Problem: Everything from the line with "## References" to the line with "shtabesh02/shtabesh02 is a" in the listing below, both lines included, needs to be copied exactly, apart from the pictures.

Data:

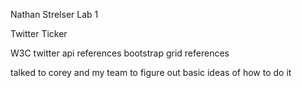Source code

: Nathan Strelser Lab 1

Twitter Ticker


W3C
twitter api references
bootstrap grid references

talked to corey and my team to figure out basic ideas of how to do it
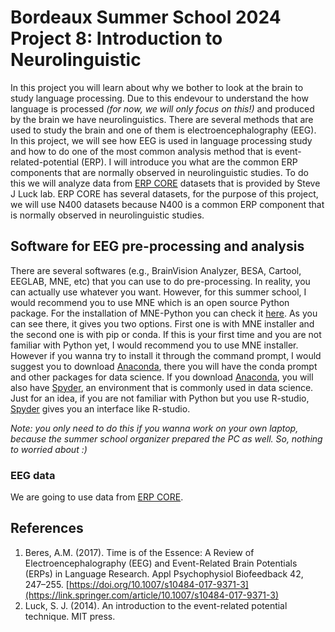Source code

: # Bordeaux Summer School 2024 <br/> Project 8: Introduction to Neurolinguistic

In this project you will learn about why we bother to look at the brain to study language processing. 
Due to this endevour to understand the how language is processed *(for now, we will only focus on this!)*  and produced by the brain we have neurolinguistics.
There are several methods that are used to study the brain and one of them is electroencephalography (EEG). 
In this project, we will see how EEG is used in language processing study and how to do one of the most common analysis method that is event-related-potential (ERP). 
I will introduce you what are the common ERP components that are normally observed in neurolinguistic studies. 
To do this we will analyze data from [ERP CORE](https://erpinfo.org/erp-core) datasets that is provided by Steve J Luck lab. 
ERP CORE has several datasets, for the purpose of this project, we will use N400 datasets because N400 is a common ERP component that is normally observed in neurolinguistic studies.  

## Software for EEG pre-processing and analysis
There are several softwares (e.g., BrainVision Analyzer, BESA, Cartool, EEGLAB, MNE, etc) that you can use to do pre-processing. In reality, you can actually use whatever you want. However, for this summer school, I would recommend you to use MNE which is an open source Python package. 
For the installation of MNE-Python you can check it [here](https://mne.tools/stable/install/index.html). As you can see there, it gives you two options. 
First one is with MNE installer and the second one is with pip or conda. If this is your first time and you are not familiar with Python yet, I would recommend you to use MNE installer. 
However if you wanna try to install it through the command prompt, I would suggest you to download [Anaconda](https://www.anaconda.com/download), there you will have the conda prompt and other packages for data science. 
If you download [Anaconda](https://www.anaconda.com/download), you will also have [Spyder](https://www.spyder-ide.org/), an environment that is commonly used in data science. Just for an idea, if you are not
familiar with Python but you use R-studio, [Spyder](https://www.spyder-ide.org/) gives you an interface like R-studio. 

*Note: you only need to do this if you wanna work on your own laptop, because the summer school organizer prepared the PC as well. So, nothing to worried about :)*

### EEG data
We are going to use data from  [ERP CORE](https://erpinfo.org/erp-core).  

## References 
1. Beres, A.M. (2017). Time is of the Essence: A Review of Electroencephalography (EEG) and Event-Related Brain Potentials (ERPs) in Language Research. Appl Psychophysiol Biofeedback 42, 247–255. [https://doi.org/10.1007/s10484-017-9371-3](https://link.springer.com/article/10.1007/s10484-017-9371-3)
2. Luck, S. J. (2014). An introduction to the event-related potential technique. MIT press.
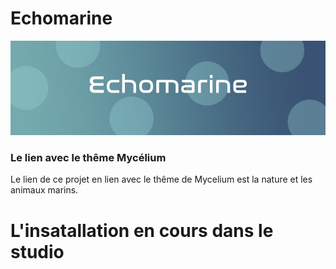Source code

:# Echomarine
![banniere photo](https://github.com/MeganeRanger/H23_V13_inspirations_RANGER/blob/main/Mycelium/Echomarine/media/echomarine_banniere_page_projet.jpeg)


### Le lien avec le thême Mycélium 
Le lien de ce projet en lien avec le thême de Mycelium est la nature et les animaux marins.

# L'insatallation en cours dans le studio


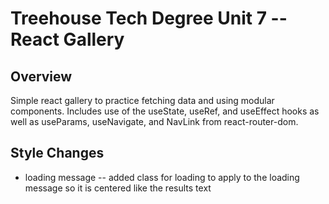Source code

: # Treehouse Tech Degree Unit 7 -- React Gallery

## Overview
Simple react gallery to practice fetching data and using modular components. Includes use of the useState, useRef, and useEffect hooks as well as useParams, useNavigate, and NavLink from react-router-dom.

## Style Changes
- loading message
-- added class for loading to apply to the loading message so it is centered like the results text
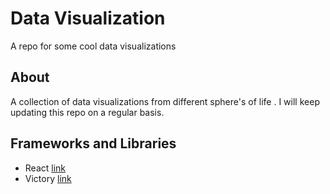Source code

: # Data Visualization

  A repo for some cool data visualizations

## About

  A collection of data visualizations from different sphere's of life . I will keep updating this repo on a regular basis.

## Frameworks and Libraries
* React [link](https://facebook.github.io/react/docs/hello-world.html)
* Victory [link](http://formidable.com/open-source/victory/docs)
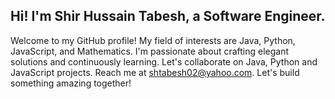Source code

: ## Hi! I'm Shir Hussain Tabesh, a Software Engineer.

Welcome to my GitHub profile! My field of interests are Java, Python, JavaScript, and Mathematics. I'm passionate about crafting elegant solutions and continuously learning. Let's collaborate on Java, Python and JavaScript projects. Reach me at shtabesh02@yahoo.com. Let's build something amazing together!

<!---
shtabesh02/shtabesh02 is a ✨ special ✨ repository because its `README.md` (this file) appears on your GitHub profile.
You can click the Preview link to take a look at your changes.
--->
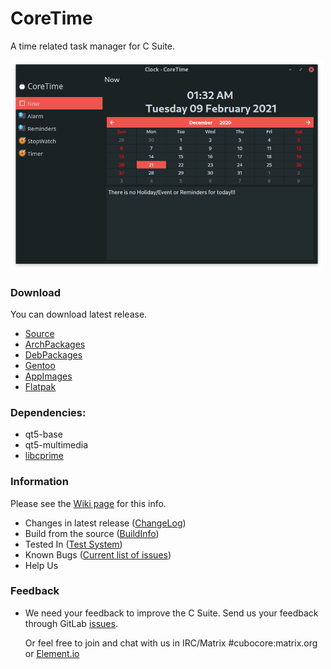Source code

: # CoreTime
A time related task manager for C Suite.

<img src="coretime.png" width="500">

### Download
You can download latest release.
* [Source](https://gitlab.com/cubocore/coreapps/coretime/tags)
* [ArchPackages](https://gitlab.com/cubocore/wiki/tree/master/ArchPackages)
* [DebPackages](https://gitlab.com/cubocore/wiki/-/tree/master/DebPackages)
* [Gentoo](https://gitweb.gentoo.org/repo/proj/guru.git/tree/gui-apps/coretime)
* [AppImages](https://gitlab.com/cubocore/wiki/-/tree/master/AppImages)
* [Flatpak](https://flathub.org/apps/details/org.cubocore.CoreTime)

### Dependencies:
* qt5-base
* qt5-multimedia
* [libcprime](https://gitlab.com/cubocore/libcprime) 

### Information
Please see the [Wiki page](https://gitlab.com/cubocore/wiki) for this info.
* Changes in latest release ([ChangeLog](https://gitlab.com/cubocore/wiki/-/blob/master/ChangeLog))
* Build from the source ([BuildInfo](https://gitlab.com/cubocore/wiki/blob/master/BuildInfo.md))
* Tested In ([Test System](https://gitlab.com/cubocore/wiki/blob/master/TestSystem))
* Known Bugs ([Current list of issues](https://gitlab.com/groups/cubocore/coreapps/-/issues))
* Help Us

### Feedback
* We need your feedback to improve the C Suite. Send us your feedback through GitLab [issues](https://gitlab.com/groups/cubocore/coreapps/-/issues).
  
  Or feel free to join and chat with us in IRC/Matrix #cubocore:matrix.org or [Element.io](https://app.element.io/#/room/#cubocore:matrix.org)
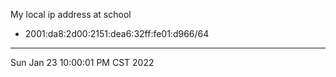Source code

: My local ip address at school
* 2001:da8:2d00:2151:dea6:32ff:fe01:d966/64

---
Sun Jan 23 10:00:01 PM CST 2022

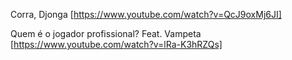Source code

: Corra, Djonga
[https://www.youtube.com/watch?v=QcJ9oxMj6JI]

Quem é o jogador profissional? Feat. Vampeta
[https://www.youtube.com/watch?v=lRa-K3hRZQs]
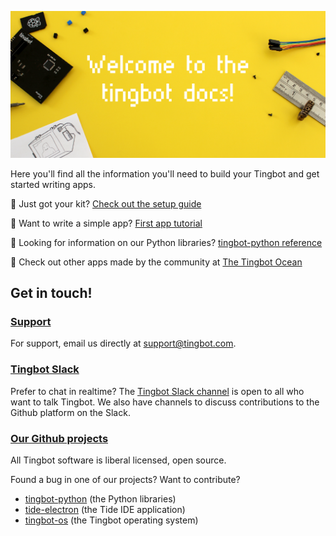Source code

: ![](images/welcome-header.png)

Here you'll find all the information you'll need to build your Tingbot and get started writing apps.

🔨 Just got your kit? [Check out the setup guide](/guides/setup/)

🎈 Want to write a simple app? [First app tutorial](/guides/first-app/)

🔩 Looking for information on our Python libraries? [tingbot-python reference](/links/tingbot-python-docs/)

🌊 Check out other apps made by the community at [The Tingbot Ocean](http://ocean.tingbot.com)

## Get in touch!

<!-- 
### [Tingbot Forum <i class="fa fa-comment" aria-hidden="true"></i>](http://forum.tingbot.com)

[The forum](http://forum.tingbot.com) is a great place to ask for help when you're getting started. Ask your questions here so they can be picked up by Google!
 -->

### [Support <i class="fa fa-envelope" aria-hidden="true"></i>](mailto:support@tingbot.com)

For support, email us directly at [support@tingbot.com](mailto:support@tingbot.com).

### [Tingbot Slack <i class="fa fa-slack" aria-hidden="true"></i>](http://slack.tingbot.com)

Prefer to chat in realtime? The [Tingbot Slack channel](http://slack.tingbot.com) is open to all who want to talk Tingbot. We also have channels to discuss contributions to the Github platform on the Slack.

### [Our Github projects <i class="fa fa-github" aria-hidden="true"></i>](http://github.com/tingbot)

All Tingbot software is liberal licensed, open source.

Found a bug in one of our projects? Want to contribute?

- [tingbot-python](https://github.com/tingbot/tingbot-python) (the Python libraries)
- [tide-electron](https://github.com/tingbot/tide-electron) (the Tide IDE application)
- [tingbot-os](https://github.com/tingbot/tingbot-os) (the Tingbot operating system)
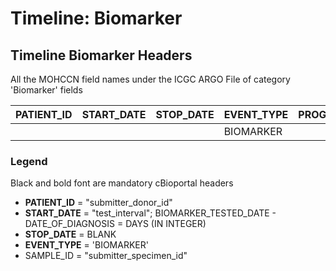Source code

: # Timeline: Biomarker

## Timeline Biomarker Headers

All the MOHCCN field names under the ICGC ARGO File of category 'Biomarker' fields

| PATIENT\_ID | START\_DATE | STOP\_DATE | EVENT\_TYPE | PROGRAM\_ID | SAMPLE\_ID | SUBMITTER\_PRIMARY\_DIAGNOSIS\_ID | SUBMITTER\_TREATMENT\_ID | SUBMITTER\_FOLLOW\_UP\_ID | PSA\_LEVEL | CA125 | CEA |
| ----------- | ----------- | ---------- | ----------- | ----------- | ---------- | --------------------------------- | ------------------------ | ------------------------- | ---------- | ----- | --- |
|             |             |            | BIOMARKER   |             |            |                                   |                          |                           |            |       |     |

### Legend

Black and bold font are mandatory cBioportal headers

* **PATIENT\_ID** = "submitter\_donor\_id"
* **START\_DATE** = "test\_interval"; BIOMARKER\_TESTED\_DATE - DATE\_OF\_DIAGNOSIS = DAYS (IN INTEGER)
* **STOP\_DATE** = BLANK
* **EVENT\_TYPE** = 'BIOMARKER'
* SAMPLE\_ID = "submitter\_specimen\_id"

Response to this task:
## References 
1. Beres, A.M. (2017). Time is of the Essence: A Review of Electroencephalography (EEG) and Event-Related Brain Potentials (ERPs) in Language Research. Appl Psychophysiol Biofeedback 42, 247–255. [https://doi.org/10.1007/s10484-017-9371-3](https://link.springer.com/article/10.1007/s10484-017-9371-3)
2. Luck, S. J. (2014). An introduction to the event-related potential technique. MIT press.
Source code

:# Echomarine
![banniere photo](https://github.com/MeganeRanger/H23_V13_inspirations_RANGER/blob/main/Mycelium/Echomarine/media/echomarine_banniere_page_projet.jpeg)


### Le lien avec le thême Mycélium 
Le lien de ce projet en lien avec le thême de Mycelium est la nature et les animaux marins.

# L'insatallation en cours dans le studio


Source code

: # Treehouse Tech Degree Unit 7 -- React Gallery

## Overview
Simple react gallery to practice fetching data and using modular components. Includes use of the useState, useRef, and useEffect hooks as well as useParams, useNavigate, and NavLink from react-router-dom.

## Style Changes
- loading message
-- added class for loading to apply to the loading message so it is centered like the results text
Source code

: # Data Visualization

  A repo for some cool data visualizations

## About

  A collection of data visualizations from different sphere's of life . I will keep updating this repo on a regular basis.

## Frameworks and Libraries
* React [link](https://facebook.github.io/react/docs/hello-world.html)
* Victory [link](http://formidable.com/open-source/victory/docs)
Source code

: ## Hi! I'm Shir Hussain Tabesh, a Software Engineer.

Welcome to my GitHub profile! My field of interests are Java, Python, JavaScript, and Mathematics. I'm passionate about crafting elegant solutions and continuously learning. Let's collaborate on Java, Python and JavaScript projects. Reach me at shtabesh02@yahoo.com. Let's build something amazing together!

<!---
shtabesh02/shtabesh02 is a ✨ special ✨ repository because its `README.md` (this file) appears on your GitHub profile.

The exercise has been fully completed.